Estas dos pinceladas sobre cómo piensa afrontar la sociedad de hoy el reto energético que supone el cambio climático son dos de las tres estrategias clave que recoge el informe Net Zero by 2050 de la Agencia Internacional de la Energía (IEA por sus siglas en inglés). Este informe, que se publicó hace poco más de dos años, se ha convertido en su corta vida en el prescriptor por antonomasia de las políticas y tecnologías para acabar con las emisiones de carbono en el mundo entero. Su éxito más notable ha sido en la reciente COP28 de Dubái, en la que los consensos más importantes sobre energías renovables y eficiencia energética han salido del propio informe.
A la vista de lo anterior uno se podría preguntar, a la manera de Jorge Manrique, ¿qué se hizo de Asimov? Los Kardashev y los Barrow, ¿qué se hicieron? ¿Qué fue de tanto galán? ¿Qué fue de tanta invención como trajeron? Sorprende ver cómo en los últimos 40 años hemos tirado por la borda mucho de ese horizonte que se presentaba tan prometedor. Una buena muestra de ello es que el informe de la IEA relega a la energía nuclear a un papel muy secundario en las próximas décadas: de toda la electricidad limpia que irá sustituyendo a los combustibles fósiles, las renovables aportarán más del 90% en 2050, mientras que la energía nuclear apenas resolverá un 5%.
«El acuerdo de 22 países en la COP28 (España ausente) de multiplicar por tres la potencia nuclear al 2050 es un comienzo»
Si no se diera la ilusoria reducción del 20% del consumo que prevé la Agencia para 2050 -porque las sociedades ricas y más pobladas tienden a consumir más y no menos–, sino que la demanda creciera al menos con la población, la energía nuclear podría atender esa mayor demanda, igualando su contribución a la de las energías renovables y manteniendo el objetivo de emisiones cero. Igualmente, si el despliegue mayúsculo previsto para las energías solar y eólica se enfrentara al futuro con limitaciones físicas por la mucha superficie que ocupan, la energía nuclear podría cubrir ese déficit de oferta. No existe hoy ninguna otra tecnología capaz de cubrir esos probables déficits: la captura de carbono difícilmente podrá alcanzar esos tamaños, la fusión nuclear no parece que llegará a tiempo, y la IEA no guarda ningún conejo en su chistera.

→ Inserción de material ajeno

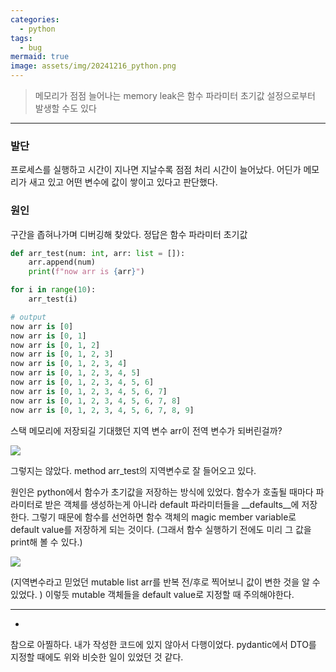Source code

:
 ```yaml
---
categories:
  - python
tags:
  - bug
mermaid: true
image: assets/img/20241216_python.png
---
```

> 메모리가 점점 늘어나는 memory leak은 함수 파라미터 초기값 설정으로부터 발생할 수도 있다
---

### 발단
프로세스를 실행하고 시간이 지나면 지날수록 점점 처리 시간이 늘어났다.
어딘가 메모리가 새고 있고 어떤 변수에 값이 쌓이고 있다고 판단했다.

### 원인
구간을 좁혀나가며 디버깅해 찾았다.
정답은 함수 파라미터 초기값

```python
def arr_test(num: int, arr: list = []):
	arr.append(num)
	print(f"now arr is {arr}")

for i in range(10):
	arr_test(i)

# output
now arr is [0] 
now arr is [0, 1] 
now arr is [0, 1, 2] 
now arr is [0, 1, 2, 3] 
now arr is [0, 1, 2, 3, 4] 
now arr is [0, 1, 2, 3, 4, 5] 
now arr is [0, 1, 2, 3, 4, 5, 6] 
now arr is [0, 1, 2, 3, 4, 5, 6, 7] 
now arr is [0, 1, 2, 3, 4, 5, 6, 7, 8] 
now arr is [0, 1, 2, 3, 4, 5, 6, 7, 8, 9]
```

스택 메모리에 저장되길 기대했던 지역 변수 arr이 전역 변수가 되버린걸까?

![](https://i.imgur.com/tmYme8W.png)

그렇지는 않았다. method arr_test의 지역변수로 잘 들어오고 있다.


원인은 python에서 함수가 초기값을 저장하는 방식에 있었다.
함수가 호출될 때마다 파라미터로 받은 객체를 생성하는게 아니라 default 파라미터들을 \_\_defaults\_\_에 저장한다. 그렇기 때문에 함수를 선언하면 함수 객체의 magic member variable로 default value를 저장하게 되는 것이다. (그래서 함수 실행하기 전에도 미리 그 값을 print해 볼 수 있다.)

![](https://i.imgur.com/s91E5ca.png)

(지역변수라고 믿었던 mutable list arr를 반복 전/후로 찍어보니 값이 변한 것을 알 수 있었다. )
이렇듯 mutable 객체들을 default value로 지정할 때 주의해야한다.

---
+
참으로 아찔하다. 내가 작성한 코드에 있지 않아서 다행이었다.
pydantic에서 DTO를 지정할 때에도 위와 비슷한 일이 있었던 것 같다.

Pero para ello los gobiernos y las empresas del sector tienen que aumentar y sostener sus apuestas en I+D+I y en incentivos para crear una industria nuclear que sea fiable en costes y escalable y replicable en tiempo. Hoy no cumple ninguno de los dos requisitos. La mal bautizada ley de Reducción de la Inflación de Biden (I.R.A. por sus siglas en inglés) va tímidamente por ese camino. La financiación de la central nuclear inglesa de Sizewell C, según una regulación acordada con el Gobierno británico, es otro avance importante. El acuerdo de 22 países en la COP28 (España ausente) de multiplicar por tres la potencia nuclear al 2050 es un comienzo. Si seguimos por esta senda, podremos recuperar la visión de Isaac Asimov y reclamar de nuevo el ideal de progreso y civilización que subyace tras las escalas de Kardashev y Barrow. Entonces, dentro de 25 o 30 años, podremos mirar hacia atrás a estos últimos 40 años a caballo entre dos siglos y decir con complacencia «el pasado es un país extranjero».